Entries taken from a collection
Segment Open

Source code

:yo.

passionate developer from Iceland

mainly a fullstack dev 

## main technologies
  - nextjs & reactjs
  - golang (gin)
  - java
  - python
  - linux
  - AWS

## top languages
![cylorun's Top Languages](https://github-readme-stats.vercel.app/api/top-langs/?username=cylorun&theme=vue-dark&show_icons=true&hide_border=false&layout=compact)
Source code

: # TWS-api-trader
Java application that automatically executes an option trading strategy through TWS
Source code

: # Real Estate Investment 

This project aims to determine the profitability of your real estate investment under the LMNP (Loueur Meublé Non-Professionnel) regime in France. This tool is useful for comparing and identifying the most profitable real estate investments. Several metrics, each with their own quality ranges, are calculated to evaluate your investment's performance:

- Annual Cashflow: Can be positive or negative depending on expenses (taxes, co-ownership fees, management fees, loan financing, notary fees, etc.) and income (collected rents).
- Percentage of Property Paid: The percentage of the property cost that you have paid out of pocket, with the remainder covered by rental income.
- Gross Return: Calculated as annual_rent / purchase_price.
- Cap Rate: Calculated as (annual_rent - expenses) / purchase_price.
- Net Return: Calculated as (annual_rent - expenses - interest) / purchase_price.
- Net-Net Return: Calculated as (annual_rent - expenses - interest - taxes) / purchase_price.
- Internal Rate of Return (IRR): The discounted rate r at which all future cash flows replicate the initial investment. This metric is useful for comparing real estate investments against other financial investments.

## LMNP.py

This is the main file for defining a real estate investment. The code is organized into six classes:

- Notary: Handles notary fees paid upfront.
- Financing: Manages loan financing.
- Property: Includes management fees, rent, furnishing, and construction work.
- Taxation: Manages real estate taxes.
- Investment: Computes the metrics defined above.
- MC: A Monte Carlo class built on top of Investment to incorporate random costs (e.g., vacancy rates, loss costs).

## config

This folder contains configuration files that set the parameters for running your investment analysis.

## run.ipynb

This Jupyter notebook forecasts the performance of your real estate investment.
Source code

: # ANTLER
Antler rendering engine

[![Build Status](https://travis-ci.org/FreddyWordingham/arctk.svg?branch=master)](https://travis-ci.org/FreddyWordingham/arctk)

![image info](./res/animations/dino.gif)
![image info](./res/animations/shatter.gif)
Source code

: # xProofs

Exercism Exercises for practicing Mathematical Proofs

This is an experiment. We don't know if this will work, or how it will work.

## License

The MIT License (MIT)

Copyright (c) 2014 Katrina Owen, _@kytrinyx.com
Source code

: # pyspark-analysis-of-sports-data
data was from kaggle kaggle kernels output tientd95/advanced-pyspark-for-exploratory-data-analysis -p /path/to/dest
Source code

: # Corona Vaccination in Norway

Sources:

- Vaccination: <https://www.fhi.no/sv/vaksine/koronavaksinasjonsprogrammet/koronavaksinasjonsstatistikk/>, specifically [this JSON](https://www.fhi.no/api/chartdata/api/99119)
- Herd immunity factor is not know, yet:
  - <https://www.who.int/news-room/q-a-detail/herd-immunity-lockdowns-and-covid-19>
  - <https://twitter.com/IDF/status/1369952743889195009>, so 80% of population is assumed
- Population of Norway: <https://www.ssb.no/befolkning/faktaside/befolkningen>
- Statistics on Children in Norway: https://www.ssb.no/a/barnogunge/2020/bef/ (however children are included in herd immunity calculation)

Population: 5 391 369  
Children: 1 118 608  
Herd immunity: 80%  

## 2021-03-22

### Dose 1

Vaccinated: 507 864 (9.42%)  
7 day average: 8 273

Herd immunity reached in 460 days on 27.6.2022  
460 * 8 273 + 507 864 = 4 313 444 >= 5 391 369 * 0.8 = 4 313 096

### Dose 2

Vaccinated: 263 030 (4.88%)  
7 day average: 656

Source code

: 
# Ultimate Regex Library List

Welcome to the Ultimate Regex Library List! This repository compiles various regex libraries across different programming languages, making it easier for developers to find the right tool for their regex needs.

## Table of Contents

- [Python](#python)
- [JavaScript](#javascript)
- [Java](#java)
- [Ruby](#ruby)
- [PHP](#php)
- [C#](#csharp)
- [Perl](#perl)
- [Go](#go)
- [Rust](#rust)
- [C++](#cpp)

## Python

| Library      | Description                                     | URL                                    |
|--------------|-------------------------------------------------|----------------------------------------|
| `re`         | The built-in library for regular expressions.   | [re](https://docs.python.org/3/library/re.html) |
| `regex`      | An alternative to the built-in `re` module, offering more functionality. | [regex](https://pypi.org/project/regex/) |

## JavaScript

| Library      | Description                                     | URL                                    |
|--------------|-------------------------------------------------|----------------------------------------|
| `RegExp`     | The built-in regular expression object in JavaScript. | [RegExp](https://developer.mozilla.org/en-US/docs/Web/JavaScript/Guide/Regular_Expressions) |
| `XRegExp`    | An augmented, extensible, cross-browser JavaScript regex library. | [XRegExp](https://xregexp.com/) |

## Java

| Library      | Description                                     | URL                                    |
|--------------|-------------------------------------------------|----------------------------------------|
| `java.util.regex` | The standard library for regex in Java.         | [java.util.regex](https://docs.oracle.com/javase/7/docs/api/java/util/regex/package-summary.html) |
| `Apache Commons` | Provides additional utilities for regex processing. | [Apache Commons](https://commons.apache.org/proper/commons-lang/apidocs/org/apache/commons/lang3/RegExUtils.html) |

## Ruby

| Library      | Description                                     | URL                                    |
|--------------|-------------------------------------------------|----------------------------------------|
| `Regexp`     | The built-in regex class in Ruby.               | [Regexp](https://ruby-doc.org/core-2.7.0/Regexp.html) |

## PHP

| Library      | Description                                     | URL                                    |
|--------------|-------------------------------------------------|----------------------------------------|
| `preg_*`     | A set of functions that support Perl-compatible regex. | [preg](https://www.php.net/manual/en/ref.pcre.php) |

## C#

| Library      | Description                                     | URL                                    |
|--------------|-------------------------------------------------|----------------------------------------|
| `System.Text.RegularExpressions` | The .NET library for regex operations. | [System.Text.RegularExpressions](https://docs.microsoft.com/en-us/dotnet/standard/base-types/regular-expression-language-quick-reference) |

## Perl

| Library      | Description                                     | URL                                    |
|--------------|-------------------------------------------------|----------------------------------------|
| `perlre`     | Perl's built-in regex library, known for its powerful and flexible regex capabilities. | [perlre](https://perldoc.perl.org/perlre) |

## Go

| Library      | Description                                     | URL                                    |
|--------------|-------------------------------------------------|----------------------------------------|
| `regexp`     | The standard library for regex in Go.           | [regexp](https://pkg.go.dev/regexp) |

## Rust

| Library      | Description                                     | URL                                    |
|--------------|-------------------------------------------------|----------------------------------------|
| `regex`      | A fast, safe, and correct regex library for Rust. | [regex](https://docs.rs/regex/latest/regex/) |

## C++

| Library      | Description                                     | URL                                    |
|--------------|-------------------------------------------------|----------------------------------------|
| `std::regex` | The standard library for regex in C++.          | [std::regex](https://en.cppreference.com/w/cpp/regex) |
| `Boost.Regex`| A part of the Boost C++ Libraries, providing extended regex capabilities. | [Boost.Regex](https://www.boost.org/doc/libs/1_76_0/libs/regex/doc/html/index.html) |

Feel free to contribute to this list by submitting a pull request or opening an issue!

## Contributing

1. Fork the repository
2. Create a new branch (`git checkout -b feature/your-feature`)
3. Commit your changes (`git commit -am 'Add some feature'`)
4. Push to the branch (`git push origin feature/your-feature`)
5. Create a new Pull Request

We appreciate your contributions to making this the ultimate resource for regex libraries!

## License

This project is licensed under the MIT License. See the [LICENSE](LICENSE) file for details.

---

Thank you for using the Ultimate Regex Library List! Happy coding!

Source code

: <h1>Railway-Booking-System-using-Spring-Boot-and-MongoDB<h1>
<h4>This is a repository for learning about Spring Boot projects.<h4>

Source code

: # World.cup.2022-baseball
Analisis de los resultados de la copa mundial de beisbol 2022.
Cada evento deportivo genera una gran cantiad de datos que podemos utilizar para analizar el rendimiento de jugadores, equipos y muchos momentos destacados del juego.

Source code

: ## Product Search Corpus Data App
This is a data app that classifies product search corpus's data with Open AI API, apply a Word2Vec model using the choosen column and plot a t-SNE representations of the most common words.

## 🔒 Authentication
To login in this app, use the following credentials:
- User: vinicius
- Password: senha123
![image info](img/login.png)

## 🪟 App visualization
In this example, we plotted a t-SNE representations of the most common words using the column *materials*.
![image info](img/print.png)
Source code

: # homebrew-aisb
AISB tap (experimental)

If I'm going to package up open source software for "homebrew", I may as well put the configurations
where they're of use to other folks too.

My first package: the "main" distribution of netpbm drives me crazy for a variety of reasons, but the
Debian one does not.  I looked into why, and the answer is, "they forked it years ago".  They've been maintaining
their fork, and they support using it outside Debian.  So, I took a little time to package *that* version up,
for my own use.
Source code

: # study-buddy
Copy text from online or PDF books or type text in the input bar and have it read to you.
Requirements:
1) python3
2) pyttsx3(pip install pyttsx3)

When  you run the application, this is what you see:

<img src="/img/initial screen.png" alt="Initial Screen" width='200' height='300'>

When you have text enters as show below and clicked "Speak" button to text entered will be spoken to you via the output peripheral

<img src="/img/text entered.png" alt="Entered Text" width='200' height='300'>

Segment Closed

Among the records above, a stretch begins at the line containing "Vaccinated: 263 030 (4.88%)" and ends at the line containing "The built-in library". Restate that stretch word for word, and nothing else.

RESULT:
Vaccinated: 263 030 (4.88%)  
7 day average: 656

Source code

: 
# Ultimate Regex Library List

Welcome to the Ultimate Regex Library List! This repository compiles various regex libraries across different programming languages, making it easier for developers to find the right tool for their regex needs.

## Table of Contents

- [Python](#python)
- [JavaScript](#javascript)
- [Java](#java)
- [Ruby](#ruby)
- [PHP](#php)
- [C#](#csharp)
- [Perl](#perl)
- [Go](#go)
- [Rust](#rust)
- [C++](#cpp)

## Python

| Library      | Description                                     | URL                                    |
|--------------|-------------------------------------------------|----------------------------------------|
| `re`         | The built-in library for regular expressions.   | [re](https://docs.python.org/3/library/re.html) |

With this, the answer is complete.